## About this task
Although pictures appear in the data, the answer should contain only the lines from its start through the line with "I think the", written out exactly.

## Data supplied
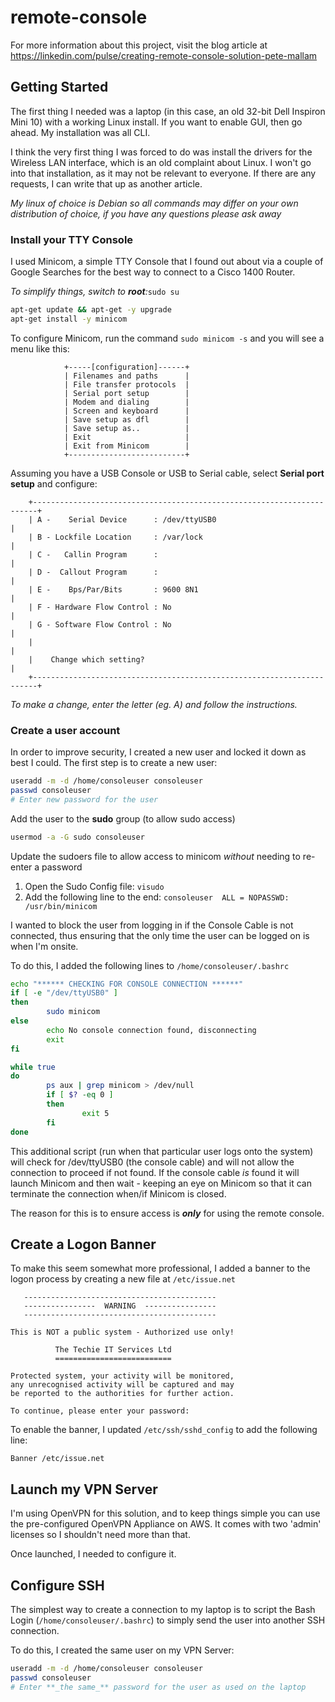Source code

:# remote-console
For more information about this project, visit the blog article at https://linkedin.com/pulse/creating-remote-console-solution-pete-mallam

## Getting Started
The first thing I needed was a laptop (in this case, an old 32-bit Dell Inspiron Mini 10) with a working Linux install. 
If you want to enable GUI, then go ahead. My installation was all CLI.

I think the very first thing I was forced to do was install the drivers for the Wireless LAN interface, which is an old complaint about Linux.
I won't go into that installation, as it may not be relevant to everyone. If there are any requests, I can write that up as another article. 

_My linux of choice is Debian so all commands may differ on your own distribution of choice, if you have any questions please ask away_

### Install your TTY Console
I used Minicom, a simple TTY Console that I found out about via a couple of Google Searches for the best way to connect to a Cisco 1400 Router.

_To simplify things, switch to **root**:_`sudo su`
```bash
apt-get update && apt-get -y upgrade
apt-get install -y minicom
```

To configure Minicom, run the command `sudo minicom -s` and you will see a menu like this:
```
            +-----[configuration]------+
            | Filenames and paths      |
            | File transfer protocols  |
            | Serial port setup        |
            | Modem and dialing        |
            | Screen and keyboard      |
            | Save setup as dfl        |
            | Save setup as..          |
            | Exit                     |
            | Exit from Minicom        |
            +--------------------------+
```
Assuming you have a USB Console or USB to Serial cable, select **Serial port setup** and configure:
```
    +-----------------------------------------------------------------------+
    | A -    Serial Device      : /dev/ttyUSB0                              |
    | B - Lockfile Location     : /var/lock                                 |
    | C -   Callin Program      :                                           |
    | D -  Callout Program      :                                           |
    | E -    Bps/Par/Bits       : 9600 8N1                                  |
    | F - Hardware Flow Control : No                                        |
    | G - Software Flow Control : No                                        |
    |                                                                       |
    |    Change which setting?                                              |
    +-----------------------------------------------------------------------+
```
_To make a change, enter the letter (eg. A) and follow the instructions._

### Create a user account
In order to improve security, I created a new user and locked it down as best I could. 
The first step is to create a new user:
```bash
useradd -m -d /home/consoleuser consoleuser
passwd consoleuser
# Enter new password for the user
```
Add the user to the **sudo** group (to allow sudo access)
```bash
usermod -a -G sudo consoleuser
```
Update the sudoers file to allow access to minicom _without_ needing to re-enter a password
1. Open the Sudo Config file: `visudo`
2. Add the following line to the end: `consoleuser  ALL = NOPASSWD: /usr/bin/minicom`

I wanted to block the user from logging in if the Console Cable is not connected, thus ensuring that the only time the user can be logged on is when I'm onsite.

To do this, I added the following lines to `/home/consoleuser/.bashrc`
```bash
echo "****** CHECKING FOR CONSOLE CONNECTION ******"
if [ -e "/dev/ttyUSB0" ]
then
        sudo minicom
else
        echo No console connection found, disconnecting
        exit
fi

while true
do
        ps aux | grep minicom > /dev/null
        if [ $? -eq 0 ]
        then
                exit 5
        fi
done
```
This additional script (run when that particular user logs onto the system) will check for /dev/ttyUSB0 (the console cable) and will not allow the connection to proceed if not found.
If the console cable _is_ found it will launch Minicom and then wait - keeping an eye on Minicom so that it can terminate the connection when/if Minicom is closed.

The reason for this is to ensure access is **_only_** for using the remote console.

## Create a Logon Banner

To make this seem somewhat more professional, I added a banner to the logon process by creating a new file at `/etc/issue.net`
```
   -------------------------------------------
   ----------------  WARNING  ----------------
   -------------------------------------------

This is NOT a public system - Authorized use only!

          The Techie IT Services Ltd
          ==========================

Protected system, your activity will be monitored,
any unrecognised activity will be captured and may
be reported to the authorities for further action.

To continue, please enter your password:
```
To enable the banner, I updated `/etc/ssh/sshd_config` to add the following line:
```
Banner /etc/issue.net
```
## Launch my VPN Server
I'm using OpenVPN for this solution, and to keep things simple you can use the pre-configured OpenVPN Appliance on AWS. It comes with two 'admin' licenses so I shouldn't need more than that.

Once launched, I needed to configure it.

## Configure SSH

The simplest way to create a connection to my laptop is to script the Bash Login (`/home/consoleuser/.bashrc`) to simply send the user into another SSH connection. 

To do this, I created the same user on my VPN Server:
```bash
useradd -m -d /home/consoleuser consoleuser
passwd consoleuser
# Enter **_the same_** password for the user as used on the laptop
```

## Problem solution
Source code

:# remote-console
For more information about this project, visit the blog article at https://linkedin.com/pulse/creating-remote-console-solution-pete-mallam

## Getting Started
The first thing I needed was a laptop (in this case, an old 32-bit Dell Inspiron Mini 10) with a working Linux install. 
If you want to enable GUI, then go ahead. My installation was all CLI.

I think the very first thing I was forced to do was install the drivers for the Wireless LAN interface, which is an old complaint about Linux.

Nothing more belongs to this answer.